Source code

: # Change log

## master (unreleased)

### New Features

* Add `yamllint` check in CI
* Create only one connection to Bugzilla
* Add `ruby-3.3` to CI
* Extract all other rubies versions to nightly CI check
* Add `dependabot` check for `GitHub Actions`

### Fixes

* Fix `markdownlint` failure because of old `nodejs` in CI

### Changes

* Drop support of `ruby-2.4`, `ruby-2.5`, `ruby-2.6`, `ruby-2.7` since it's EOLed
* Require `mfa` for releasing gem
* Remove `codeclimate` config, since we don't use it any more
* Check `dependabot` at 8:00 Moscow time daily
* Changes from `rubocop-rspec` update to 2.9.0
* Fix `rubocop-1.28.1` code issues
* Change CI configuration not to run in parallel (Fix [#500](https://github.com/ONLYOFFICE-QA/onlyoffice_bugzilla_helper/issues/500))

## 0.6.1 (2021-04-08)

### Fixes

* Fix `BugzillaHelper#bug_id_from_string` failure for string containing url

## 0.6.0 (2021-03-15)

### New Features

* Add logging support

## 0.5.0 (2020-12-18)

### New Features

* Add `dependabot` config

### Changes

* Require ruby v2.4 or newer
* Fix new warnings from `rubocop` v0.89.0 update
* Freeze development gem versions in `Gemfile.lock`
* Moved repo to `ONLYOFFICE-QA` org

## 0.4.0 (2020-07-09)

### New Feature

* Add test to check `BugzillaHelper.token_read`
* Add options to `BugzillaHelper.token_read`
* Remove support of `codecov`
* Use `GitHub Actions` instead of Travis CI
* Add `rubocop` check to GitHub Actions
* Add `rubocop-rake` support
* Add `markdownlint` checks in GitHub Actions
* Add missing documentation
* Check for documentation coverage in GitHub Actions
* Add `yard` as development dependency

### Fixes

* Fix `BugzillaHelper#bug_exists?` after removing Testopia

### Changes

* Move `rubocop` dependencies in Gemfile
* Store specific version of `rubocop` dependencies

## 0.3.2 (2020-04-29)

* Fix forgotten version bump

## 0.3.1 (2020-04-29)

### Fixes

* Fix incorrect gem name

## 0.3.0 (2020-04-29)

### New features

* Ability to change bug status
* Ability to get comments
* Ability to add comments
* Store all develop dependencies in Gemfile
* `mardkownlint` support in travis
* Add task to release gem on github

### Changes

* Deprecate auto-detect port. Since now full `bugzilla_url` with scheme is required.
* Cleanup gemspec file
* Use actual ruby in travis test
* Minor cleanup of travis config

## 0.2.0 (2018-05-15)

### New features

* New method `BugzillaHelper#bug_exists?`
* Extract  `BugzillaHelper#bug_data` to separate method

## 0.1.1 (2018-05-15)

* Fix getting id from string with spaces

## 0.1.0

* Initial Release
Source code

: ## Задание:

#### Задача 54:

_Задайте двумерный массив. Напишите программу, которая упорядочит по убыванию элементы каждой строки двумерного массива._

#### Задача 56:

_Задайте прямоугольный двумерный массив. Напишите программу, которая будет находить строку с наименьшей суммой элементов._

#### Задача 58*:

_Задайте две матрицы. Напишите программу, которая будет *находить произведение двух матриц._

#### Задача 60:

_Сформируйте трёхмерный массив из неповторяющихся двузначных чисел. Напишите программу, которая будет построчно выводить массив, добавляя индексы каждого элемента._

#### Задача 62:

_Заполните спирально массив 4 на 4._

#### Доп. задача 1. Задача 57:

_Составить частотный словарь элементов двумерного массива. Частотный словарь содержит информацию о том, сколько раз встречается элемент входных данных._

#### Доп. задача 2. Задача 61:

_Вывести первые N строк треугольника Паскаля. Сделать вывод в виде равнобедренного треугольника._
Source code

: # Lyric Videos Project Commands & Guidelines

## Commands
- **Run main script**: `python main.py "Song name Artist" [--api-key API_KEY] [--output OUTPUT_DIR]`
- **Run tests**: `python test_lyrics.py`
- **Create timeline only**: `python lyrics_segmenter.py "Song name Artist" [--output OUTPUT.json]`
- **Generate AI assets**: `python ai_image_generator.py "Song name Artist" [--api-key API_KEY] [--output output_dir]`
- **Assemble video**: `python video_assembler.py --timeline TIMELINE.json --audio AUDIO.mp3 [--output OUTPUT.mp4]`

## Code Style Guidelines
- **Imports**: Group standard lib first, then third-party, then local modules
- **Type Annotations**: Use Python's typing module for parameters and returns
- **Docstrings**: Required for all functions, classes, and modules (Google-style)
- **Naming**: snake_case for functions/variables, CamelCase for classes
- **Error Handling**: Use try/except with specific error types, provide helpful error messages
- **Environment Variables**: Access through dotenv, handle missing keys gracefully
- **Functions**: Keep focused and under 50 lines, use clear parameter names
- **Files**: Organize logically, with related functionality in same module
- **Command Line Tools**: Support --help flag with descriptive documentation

________________________

#### Task objective
Extract all the material, leaving every line as it is.

#### Task answer
Source code

: # Change log

## master (unreleased)

### New Features

* Add `yamllint` check in CI
* Create only one connection to Bugzilla
* Add `ruby-3.3` to CI
* Extract all other rubies versions to nightly CI check
* Add `dependabot` check for `GitHub Actions`

### Fixes

* Fix `markdownlint` failure because of old `nodejs` in CI

### Changes

* Drop support of `ruby-2.4`, `ruby-2.5`, `ruby-2.6`, `ruby-2.7` since it's EOLed
* Require `mfa` for releasing gem
* Remove `codeclimate` config, since we don't use it any more
* Check `dependabot` at 8:00 Moscow time daily
* Changes from `rubocop-rspec` update to 2.9.0
* Fix `rubocop-1.28.1` code issues
* Change CI configuration not to run in parallel (Fix [#500](https://github.com/ONLYOFFICE-QA/onlyoffice_bugzilla_helper/issues/500))

## 0.6.1 (2021-04-08)

### Fixes

* Fix `BugzillaHelper#bug_id_from_string` failure for string containing url

## 0.6.0 (2021-03-15)

### New Features

* Add logging support

## 0.5.0 (2020-12-18)

### New Features

* Add `dependabot` config

### Changes

* Require ruby v2.4 or newer
* Fix new warnings from `rubocop` v0.89.0 update
* Freeze development gem versions in `Gemfile.lock`
* Moved repo to `ONLYOFFICE-QA` org

## 0.4.0 (2020-07-09)

### New Feature

* Add test to check `BugzillaHelper.token_read`
* Add options to `BugzillaHelper.token_read`
* Remove support of `codecov`
* Use `GitHub Actions` instead of Travis CI
* Add `rubocop` check to GitHub Actions
* Add `rubocop-rake` support
* Add `markdownlint` checks in GitHub Actions
* Add missing documentation
* Check for documentation coverage in GitHub Actions
* Add `yard` as development dependency

### Fixes

* Fix `BugzillaHelper#bug_exists?` after removing Testopia

### Changes

* Move `rubocop` dependencies in Gemfile
* Store specific version of `rubocop` dependencies

## 0.3.2 (2020-04-29)

* Fix forgotten version bump

## 0.3.1 (2020-04-29)

### Fixes

* Fix incorrect gem name

## 0.3.0 (2020-04-29)

### New features

* Ability to change bug status
* Ability to get comments
* Ability to add comments
* Store all develop dependencies in Gemfile
* `mardkownlint` support in travis
* Add task to release gem on github

### Changes

* Deprecate auto-detect port. Since now full `bugzilla_url` with scheme is required.
* Cleanup gemspec file
* Use actual ruby in travis test
* Minor cleanup of travis config

## 0.2.0 (2018-05-15)

### New features

* New method `BugzillaHelper#bug_exists?`
* Extract  `BugzillaHelper#bug_data` to separate method

## 0.1.1 (2018-05-15)

* Fix getting id from string with spaces

## 0.1.0

* Initial Release
Source code

: ## Задание:

#### Задача 54:

_Задайте двумерный массив. Напишите программу, которая упорядочит по убыванию элементы каждой строки двумерного массива._

#### Задача 56:

_Задайте прямоугольный двумерный массив. Напишите программу, которая будет находить строку с наименьшей суммой элементов._

#### Задача 58*:

_Задайте две матрицы. Напишите программу, которая будет *находить произведение двух матриц._

#### Задача 60:

_Сформируйте трёхмерный массив из неповторяющихся двузначных чисел. Напишите программу, которая будет построчно выводить массив, добавляя индексы каждого элемента._

#### Задача 62:

_Заполните спирально массив 4 на 4._

#### Доп. задача 1. Задача 57:

_Составить частотный словарь элементов двумерного массива. Частотный словарь содержит информацию о том, сколько раз встречается элемент входных данных._

#### Доп. задача 2. Задача 61:

_Вывести первые N строк треугольника Паскаля. Сделать вывод в виде равнобедренного треугольника._
Source code

: # Lyric Videos Project Commands & Guidelines

## Commands
- **Run main script**: `python main.py "Song name Artist" [--api-key API_KEY] [--output OUTPUT_DIR]`
- **Run tests**: `python test_lyrics.py`
- **Create timeline only**: `python lyrics_segmenter.py "Song name Artist" [--output OUTPUT.json]`
- **Generate AI assets**: `python ai_image_generator.py "Song name Artist" [--api-key API_KEY] [--output output_dir]`
- **Assemble video**: `python video_assembler.py --timeline TIMELINE.json --audio AUDIO.mp3 [--output OUTPUT.mp4]`

## Code Style Guidelines
- **Imports**: Group standard lib first, then third-party, then local modules
- **Type Annotations**: Use Python's typing module for parameters and returns
- **Docstrings**: Required for all functions, classes, and modules (Google-style)
- **Naming**: snake_case for functions/variables, CamelCase for classes
- **Error Handling**: Use try/except with specific error types, provide helpful error messages
- **Environment Variables**: Access through dotenv, handle missing keys gracefully
- **Functions**: Keep focused and under 50 lines, use clear parameter names
- **Files**: Organize logically, with related functionality in same module
- **Command Line Tools**: Support --help flag with descriptive documentation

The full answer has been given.